While there were many innovations and inventions announced at this year’s show, here are a few of the big items:
— Stratasys made several big announcements, including its strategic partnership with Desktop Metal, as well as a continuous build platform that offers a modular bank of printers that can operate with very little help from an operator. You can check it out here.
–HP made numerous announcements around its Jet Fusion 3D Printer which is impressive, to say the least. Seriously impressive.
—MarkForged talks about its updates to its carbon fiber 3D printer and had its Metal X, a new metal 3D printer, in demo mode at the show.
As you can see from this short list alone, there are a ton of great companies showcasing exactly how 3D printing and related 3D tech is keeping the manufacturing industry on its toes. TEAMM Network members were excited to be in the midst of this event packed with almost 350 exhibitors — and the big opportunity they represent for additive manufacturing technicians coming out of college programs.
–An earlier version of this post appeared on Forbes.
Wohlers Associates and Materialise recently announced a three-day Design for Additive Manufacturing (DfAM) course. This exclusive course is limited to 25 participants and provides training and hands-on learning to understand and practice methods of design for AM. It includes the consolidation of many parts into fewer parts, topology optimization, lattice, mesh, cellular structures and other methods of design for AM.
The course is May 31 – June 2, 2017 at the Materialise headquarters location in Leuven, Belgium. Wohlers Associates has twice offered a similar course for NASA Marshall Space Flight Center, which received high marks for its effectiveness.
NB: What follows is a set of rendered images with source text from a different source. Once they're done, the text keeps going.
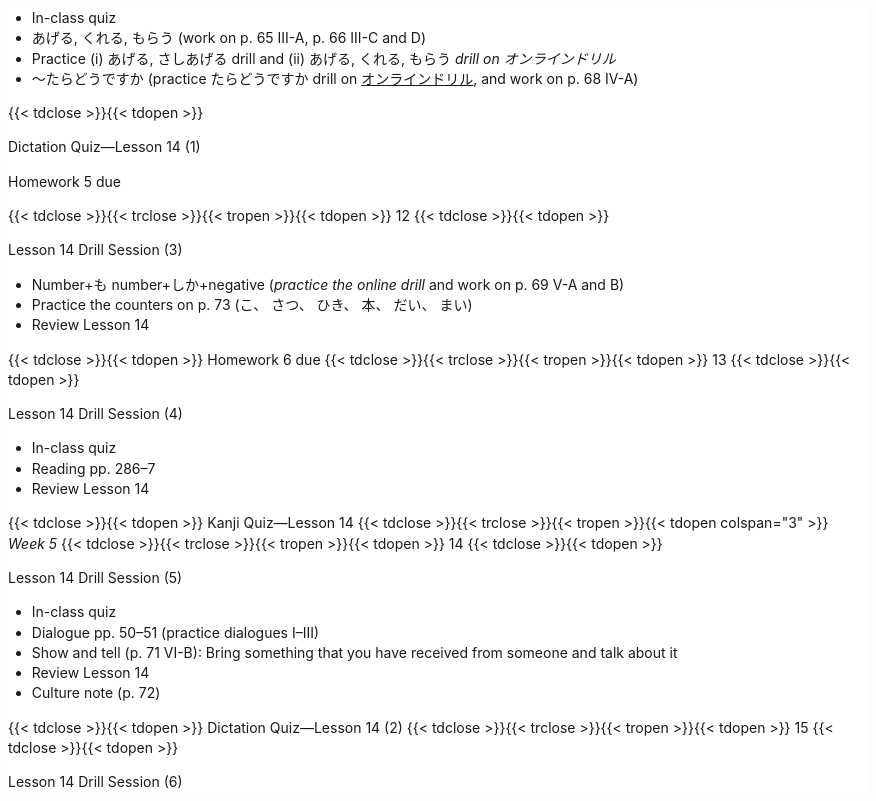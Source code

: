 - In-class quiz
- あげる, くれる, もらう (work on p. 65 III-A, p. 66 III-C and D)
- Practice (i) あげる, さしあげる drill and (ii) あげる, くれる, もらう *drill on オンラインドリル*
- 〜たらどうですか (practice たらどうですか drill on [オンラインドリル](http://web.mit.edu/21f.503/www/review.html), and work on p. 68 IV-A)

{{< tdclose >}}{{< tdopen >}}

Dictation Quiz—Lesson 14 (1)

Homework 5 due

{{< tdclose >}}{{< trclose >}}{{< tropen >}}{{< tdopen >}}
12
{{< tdclose >}}{{< tdopen >}}

Lesson 14 Drill Session (3)

- Number+も number+しか+negative (*practice the online drill* and work on p. 69 V-A and B)
- Practice the counters on p. 73 (こ、 さつ、 ひき、 本、 だい、 まい)
- Review Lesson 14

{{< tdclose >}}{{< tdopen >}}
Homework 6 due
{{< tdclose >}}{{< trclose >}}{{< tropen >}}{{< tdopen >}}
13
{{< tdclose >}}{{< tdopen >}}

Lesson 14 Drill Session (4)

- In-class quiz
- Reading pp. 286–7
- Review Lesson 14

{{< tdclose >}}{{< tdopen >}}
Kanji Quiz—Lesson 14
{{< tdclose >}}{{< trclose >}}{{< tropen >}}{{< tdopen colspan="3" >}}
*Week 5*
{{< tdclose >}}{{< trclose >}}{{< tropen >}}{{< tdopen >}}
14
{{< tdclose >}}{{< tdopen >}}

Lesson 14 Drill Session (5)

- In-class quiz
- Dialogue pp. 50–51 (practice dialogues I–III)
- Show and tell (p. 71 VI-B): Bring something that you have received from someone and talk about it
- Review Lesson 14
- Culture note (p. 72)

{{< tdclose >}}{{< tdopen >}}
Dictation Quiz—Lesson 14 (2)
{{< tdclose >}}{{< trclose >}}{{< tropen >}}{{< tdopen >}}
15
{{< tdclose >}}{{< tdopen >}}

Lesson 14 Drill Session (6)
Associate consultant Olaf Diegel, PhD, will serve as the lead instructor. His rare combination of experience with both conventional design and manufacturing and DfAM makes him one of very few people capable of leading quality DfAM instruction and hands-on learning. “Olaf has created more than 80 commercial products and is an engaging instructor, making him ideal for the course,” Wohlers stated. “The people at NASA had great things to say about him.”
Wohlers Associates is an independent consulting firm that provides technical, market, and strategic advice on the new developments and trends in additive manufacturing, 3D printing, and rapid product development. Most TEAMM Collaboration Network members are familiar with the eponymous Wohlers Report that is published annually.